Your picnic in Paris sounds lovely, I can just picture it and kind of understand your concern that you may loose these opportunities with your husband. In time I think that you will find that it will be ok.

If your husband feels that he needs to stop drinking it is important, and it is a difficult thing to do, especially in the early days. My husband found it very tough indeed so I stuck to water for the first six months but now, two years later, he is comfortable if I choose to have wine when we go out somewhere. I don't get drunk, but I still have a good time!
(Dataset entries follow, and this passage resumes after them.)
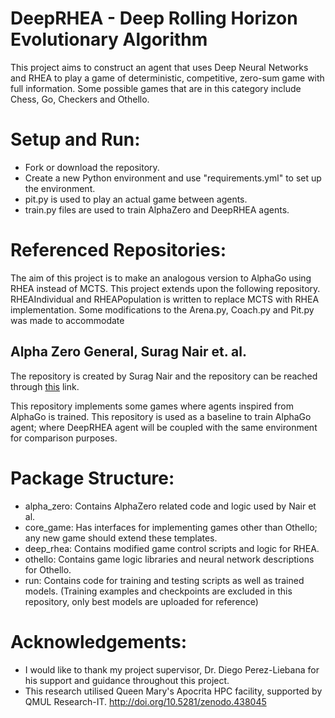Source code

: # DeepRHEA - Deep Rolling Horizon Evolutionary Algorithm

This project aims to construct an agent that uses Deep Neural Networks and RHEA to play a game of deterministic,
competitive, zero-sum game with full information. 
Some possible games that are in this category include Chess, Go, Checkers and Othello.

# Setup and Run:

* Fork or download the repository.
* Create a new Python environment and use "requirements.yml" to set up the environment.
* pit.py is used to play an actual game between agents.
* train.py files are used to train AlphaZero and DeepRHEA agents.

# Referenced Repositories:

The aim of this project is to make an analogous version to AlphaGo using RHEA instead of MCTS. 
This project extends upon the following repository. RHEAIndividual and RHEAPopulation is written to replace
MCTS with RHEA implementation. Some modifications to the Arena.py, Coach.py and Pit.py was made to accommodate


## Alpha Zero General, Surag Nair et. al. 

The repository is created by Surag Nair and the repository can be reached through [this](https://github.com/suragnair/alpha-zero-general) link.

This repository implements some games where agents inspired from AlphaGo is trained. This repository is used as a baseline to train AlphaGo agent; where DeepRHEA agent 
will be coupled with the same environment for comparison purposes.



# Package Structure:

* alpha_zero: Contains AlphaZero related code and logic used by Nair et al.
* core_game: Has interfaces for implementing games other than Othello; any new game should extend these
templates.
* deep_rhea: Contains modified game control scripts and logic for RHEA.
* othello: Contains game logic libraries and neural network descriptions for Othello.
* run: Contains code for training and testing scripts as well as trained models.
  (Training examples and checkpoints are excluded in this repository, only best models are uploaded for 
   reference)


# Acknowledgements:
* I would like to thank my project supervisor, Dr. Diego Perez-Liebana for his support and guidance throughout this project. 
* This research utilised Queen Mary's Apocrita HPC facility, supported by QMUL Research-IT. http://doi.org/10.5281/zenodo.438045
As you know, it would not be any easier for you if your husband was violent or not working so well - you would just have different problems to worry about and by that time it would be a lot harder to turn that juggernaut around. As you have discovered, negative thinking can make us feel guilty and 'less than' and that highlights our own insecurities as well so it is important that you take care of you as well. So - sometimes I miss having a drink with a meal (you are not alone!) but as you describe it is not that big a deal. Since I don't want to feel like a martyr and become a resentful old nun I usually do have a glass of wine when I am out with friends and family; From time to time I might also have a glass of wine in a restaurant when I'm out with my husband as well, but then again sometimes I don't - because sometimes I want to be there 'with him' on his terms - and that is ok with me as well.
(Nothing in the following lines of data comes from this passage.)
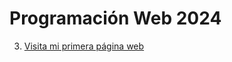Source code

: # Programación Web 2024


3.  [Visita mi primera página web](./03_listas_multimedia_tablas/mi%20primera%20pagina%20web.html)

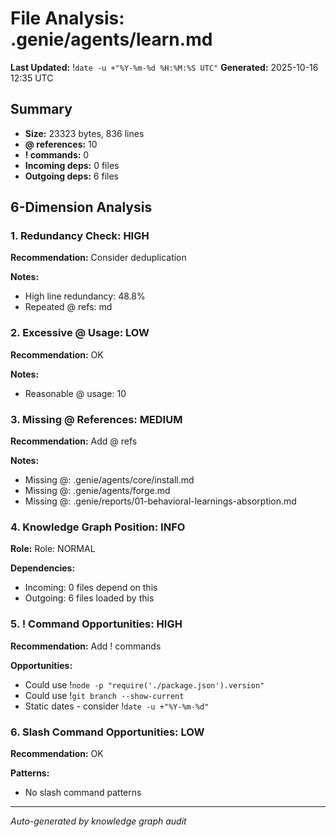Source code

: # File Analysis: .genie/agents/learn.md
**Last Updated:** !`date -u +"%Y-%m-%d %H:%M:%S UTC"`
**Generated:** 2025-10-16 12:35 UTC

## Summary

- **Size:** 23323 bytes, 836 lines
- **@ references:** 10
- **! commands:** 0
- **Incoming deps:** 0 files
- **Outgoing deps:** 6 files

## 6-Dimension Analysis

### 1. Redundancy Check: HIGH

**Recommendation:** Consider deduplication

**Notes:**
- High line redundancy: 48.8%
- Repeated @ refs: md

### 2. Excessive @ Usage: LOW

**Recommendation:** OK

**Notes:**
- Reasonable @ usage: 10

### 3. Missing @ References: MEDIUM

**Recommendation:** Add @ refs

**Notes:**
- Missing @: .genie/agents/core/install.md
- Missing @: .genie/agents/forge.md
- Missing @: .genie/reports/01-behavioral-learnings-absorption.md

### 4. Knowledge Graph Position: INFO

**Role:** Role: NORMAL

**Dependencies:**
- Incoming: 0 files depend on this
- Outgoing: 6 files loaded by this

### 5. ! Command Opportunities: HIGH

**Recommendation:** Add ! commands

**Opportunities:**
- Could use !`node -p "require('./package.json').version"`
- Could use !`git branch --show-current`
- Static dates - consider !`date -u +"%Y-%m-%d"`

### 6. Slash Command Opportunities: LOW

**Recommendation:** OK

**Patterns:**
- No slash command patterns

---

*Auto-generated by knowledge graph audit*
It is a balance between the benefits of my husband not drinking vastly outweighing the benefits of my having a glass of wine from time to time. Before he stopped drinking he progressed from being fun and my very best friend, to falling asleep on the couch every night, to becoming someone who was frankly ghastly and picking an argument at 10.15 every morning so he could pour himself a glass of wine by 10.30am. This crazy making behaviour undermined my own self esteem in a really insidious way. Believe me, it is a progressive problem.

The important thing for me is that it is my choice.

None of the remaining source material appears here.